Gone are the tiny fonts and the overloaded lines of the old form (on right). The new form (on left) is a masterpiece of design, declaring the dawn of a new era of smart and simplified disclosure, designed by lawmakers schooled in decision sciences and cost-benefit analysis.

But mortgage disclosure has to work in the bank, not in the regulators’ lab. When borrowers arrive at a real-world loan closing, they will get the Bureau’s new form and almost 50 other disclosure forms about issues like insurance, taxation, privacy, security, fraud, and constitutional rights.  The new form is part of a stack more than 100 pages high, courtesy of many laws from many lawmakers over many years.  Nobody plows through all this. And no single agency has the authority to pare down the stack. 

Despite failures, disclosures are growing in number and in length. In health care, informed consent sheets now look like the fine print web users click “I Agree” to, thoughtlessly.  Just reviewing the privacy disclosures received in one year would take a well-educated fast reader 76 work days, for a national total of over 50 billion hours and a cost in readers’ time greater than Florida’s GDP. In banking law, to describe the many fees in a garden variety checking account, the average disclosure is twice as long (and quite as dismaying) as Romeo and Juliet (111 pages).

In internet commerce, if you want to buy an iTunes song you are told (as the law requires) to click the agreement to the disclosed terms.   Do you read before clicking?  Of course not.   Florencia Marotta-Wurgler and co-authors have showed that only one in a thousand software shoppers spend even one second on the terms page.  And if you do print out the iTunes terms, you confront 32 feet of print in 8-point font (See Ben-Shahar’s photo with the iTunes Scroll below).  Hard as you read, you can’t understand the words, what the clauses mean, or why they matter.

Omri 1

What about simplifying with just a few scores or letters, like A, B, and C grades for restaurant hygiene?  Alas, boiling complex data down to a manageable form usually eliminates or distorts relevant factors.  So a recent study by Daniel Ho at Stanford found that the volatility of restaurant cleanliness and the discretion given to inspectors make hygiene scores unreliable and even misleading – and do not detectably help public health.  There is almost no evidence that the simplest of all scores – the loan’s APR – has helped people make better loan decisions, and there is plenty of evidence that it didn’t. 

If disclosures are so futile, why do lawmakers keep mandating them?  Because disclosure mandates look like easy solutions to hard problems.  When crises occur, lawmakers must act.  Regulation with bite provokes bitter battles (often stalemate); mandated disclosure wins sweet accord (near unanimity).  Mandated disclosure appeals to both liberals (personal autonomy and transparency) and conservatives (efficient markets).   And as one financier admitted, "I would rather disclose than be regulated."  

But disclosures are not just inept.

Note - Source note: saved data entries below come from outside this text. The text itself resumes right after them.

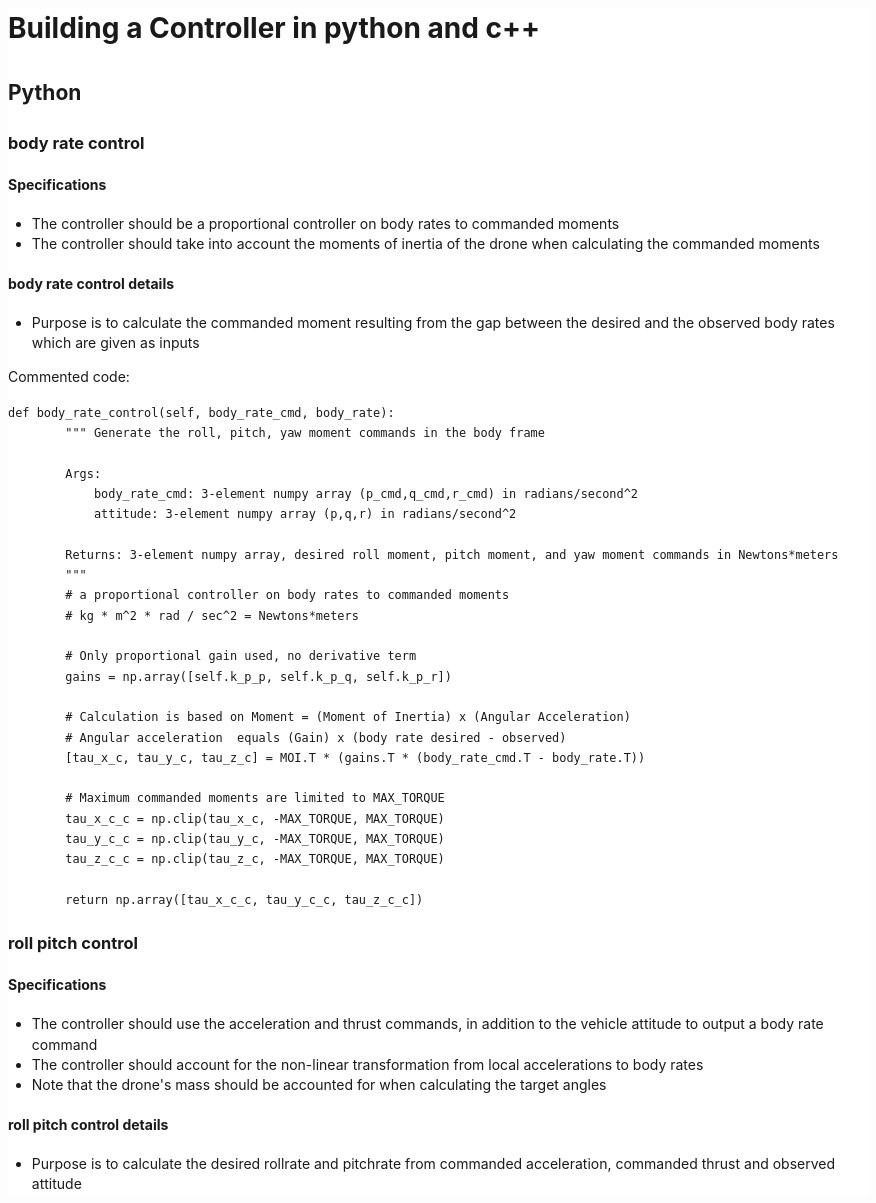 # Building a Controller in python and c++

## Python
### body rate control
#### Specifications
- The controller should be a proportional controller on body rates to commanded moments
- The controller should take into account the moments of inertia of the drone when calculating the commanded moments
#### body rate control details
- Purpose is to calculate the commanded moment resulting from the gap between the desired and the observed body rates which are given as inputs

Commented code:
```
def body_rate_control(self, body_rate_cmd, body_rate):
        """ Generate the roll, pitch, yaw moment commands in the body frame

        Args:
            body_rate_cmd: 3-element numpy array (p_cmd,q_cmd,r_cmd) in radians/second^2
            attitude: 3-element numpy array (p,q,r) in radians/second^2

        Returns: 3-element numpy array, desired roll moment, pitch moment, and yaw moment commands in Newtons*meters
        """
        # a proportional controller on body rates to commanded moments
        # kg * m^2 * rad / sec^2 = Newtons*meters

        # Only proportional gain used, no derivative term
        gains = np.array([self.k_p_p, self.k_p_q, self.k_p_r])

        # Calculation is based on Moment = (Moment of Inertia) x (Angular Acceleration)
        # Angular acceleration  equals (Gain) x (body rate desired - observed)
        [tau_x_c, tau_y_c, tau_z_c] = MOI.T * (gains.T * (body_rate_cmd.T - body_rate.T))

        # Maximum commanded moments are limited to MAX_TORQUE
        tau_x_c_c = np.clip(tau_x_c, -MAX_TORQUE, MAX_TORQUE)
        tau_y_c_c = np.clip(tau_y_c, -MAX_TORQUE, MAX_TORQUE)
        tau_z_c_c = np.clip(tau_z_c, -MAX_TORQUE, MAX_TORQUE)

        return np.array([tau_x_c_c, tau_y_c_c, tau_z_c_c])
```


### roll pitch control
#### Specifications
- The controller should use the acceleration and thrust commands, in addition to the vehicle attitude to output a body rate command
- The controller should account for the non-linear transformation from local accelerations to body rates
- Note that the drone's mass should be accounted for when calculating the target angles
#### roll pitch control details
- Purpose is to calculate the desired rollrate and pitchrate from commanded acceleration, commanded thrust and observed attitude
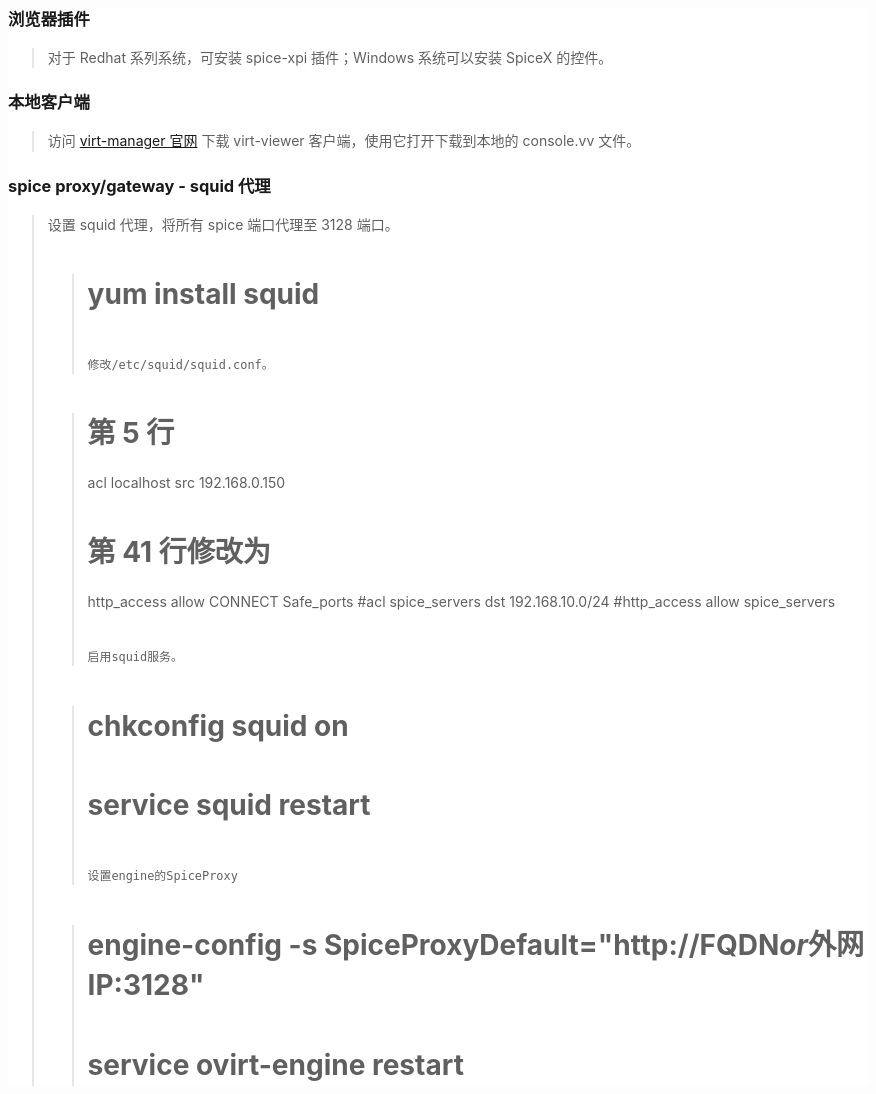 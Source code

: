 ### 浏览器插件

> 对于 Redhat 系列系统，可安装 spice-xpi 插件；Windows 系统可以安装 SpiceX 的控件。

### 本地客户端

> 访问 [virt-manager 官网](http://virt-manager.org/download/) 下载 virt-viewer 客户端，使用它打开下载到本地的 console.vv 文件。

### spice proxy/gateway - squid 代理

> 设置 squid 代理，将所有 spice 端口代理至 3128 端口。
>
> > > > ```{code}
> > > >
> > > > ```
> >
> > # yum install squid
> >
> > ```
> >
> > 修改/etc/squid/squid.conf。
> > ```
>
> > > > ```{code}
> > > >
> > > > ```
> >
> > # 第 5 行
> >
> > acl localhost src 192.168.0.150
> >
> > # 第 41 行修改为
> >
> > http_access allow CONNECT Safe_ports
> > #acl spice_servers dst 192.168.10.0/24
> > #http_access allow spice_servers
> >
> > ```
> >
> > 启用squid服务。
> > ```
>
> > > > ```{code}
> > > >
> > > > ```
> >
> > # chkconfig squid on
> >
> > # service squid restart
> >
> > ```
> >
> > 设置engine的SpiceProxy
> > ```
>
> > > > ```{code}
> > > >
> > > > ```
> >
> > # engine-config -s SpiceProxyDefault="http://FQDN*or*外网 IP:3128"
> >
> > # service ovirt-engine restart
> >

They can be harmful. Disclosure mandates spare lawmakers the pain of enacting more effective but less popular reforms.  Disclosures help firms avoid liability, even when they act deceptively or dangerously. Disclosures can be inequitable, for complex language is likelier to be understood by those who are highly educated and to overwhelm and confuse those who aren’t. Mandated disclosures can crowd out better information (time spent “consenting” patients cannot be spent treating them). 

We are often asked what should replace mandated disclosure.  If it does not work, little is lost in abandoning it.  And if it cannot work, the rational response is not to search for another (doomed) panacea, but to bite the bullet and ask which social problems actually require regulation and what regulation might actually lessen the problem. We do not envy lawmakers the hard work of helping people cope with the modern consumer’s life.  But persisting in mandating disclosures is, as Samuel Johnson said of second marriages, the triumph of hope over experience.

Ben-Shahar is Leo and Eileen Herzel Professor of Law, University of Chicago.

Schneider is the Chauncey Stillman Professor of Law and Professor of Internal Medicine, University of Michigan.